MS Win 3.1 had a bit more of the 32-bit disk access and the like; iirc it made better use of protected memory - though not much. It liked crashing.
MS Win 3.1 Windows For Workgroups was a lot closer to a 32-bit system, though it - much like the remainder of the Win 3.x/9.x lineup - relied on DOS as a boot loader and thunked its merry way through int21h and the like.
MS Win NT was built on a different model, taken almost completely lock-stock-and-barrel from DEC's VMS and related systems. NT didn't need DOS - in fact, it tended to crash badly written Win/DOS applications.
I expect DOSBox will run Win3.x/9.x apps without too much trouble, provided they can access suitable DLLs.
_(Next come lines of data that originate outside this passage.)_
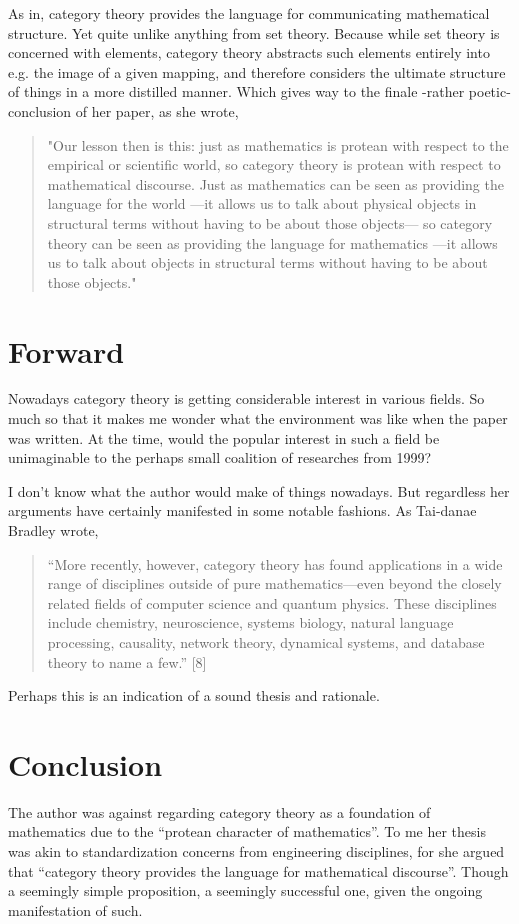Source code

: As in, category theory provides the language for communicating mathematical structure. Yet quite unlike anything from set theory. Because while set theory is concerned with elements, category theory abstracts such elements entirely into e.g. the image of a given mapping, and therefore considers the ultimate structure of things in a more distilled manner. Which gives way to the finale -rather poetic- conclusion of her paper, as she wrote,

\begin{quotation}
"Our lesson then is this: just as mathematics is protean with respect to the empirical or scientific world, so category theory is protean with respect to mathematical discourse. Just as mathematics can be seen as providing the language for the world —it allows us to talk about physical objects in structural terms without having to be about those objects— so category theory can be seen as providing the language for mathematics —it allows us to talk about objects in structural terms without having to be about those objects."
\end{quotation}

\section*{Forward}

Nowadays category theory is getting considerable interest in various fields. So much so that it makes me wonder what the environment was like when the paper was written. At the time, would the popular interest in such a field be unimaginable to the perhaps small coalition of researches from 1999? 

I don’t know what the author would make of things nowadays. But regardless her arguments have certainly manifested in some notable fashions. As Tai-danae Bradley wrote,
\begin{quotation}
“More recently, however, category theory has found applications in a wide range of disciplines outside of pure mathematics—even beyond the closely related fields of computer science and quantum physics. These disciplines include chemistry, neuroscience, systems biology, natural language processing, causality, network theory, dynamical systems, and database theory to name a few.” [8]
\end{quotation}

Perhaps this is an indication of a sound thesis and rationale. 


\section*{Conclusion}

The author was against regarding category theory as a foundation of mathematics due to the “protean character of mathematics”. To me her thesis was akin to standardization concerns from engineering disciplines, for she argued that “category theory provides the language for mathematical discourse”. Though a seemingly simple proposition, a seemingly successful one, given the ongoing manifestation of such.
On 8/05/2012, at 10:02 PM, Sven Barth wrote:
Am 08.05.2012 11:47, schrieb Andrew Faulds:
Ah, I see. Windows 3.1 was a 32-bit kernel running 16-bit applications, how odd.
Ehm... no. Windows 3.x was a 16-bit system though it needed the protected mode to run (to perform 32-bit disk access, etc.).
Only Windows 95 was a (more) true 32-bit system (like Windows NT 3.1 was already).
Regards, Sven
On 8 May 2012 10:37, Sven Barthpascaldragon@googlemail.com wrote:
Am 08.05.2012 11:33, schrieb Andrew Faulds:
Oh, I didn't think of that. Windows 3.x applications run in NTVDM?
Yes as they are basically "DOS applications" as well. Only Windows 95 introduced a difference.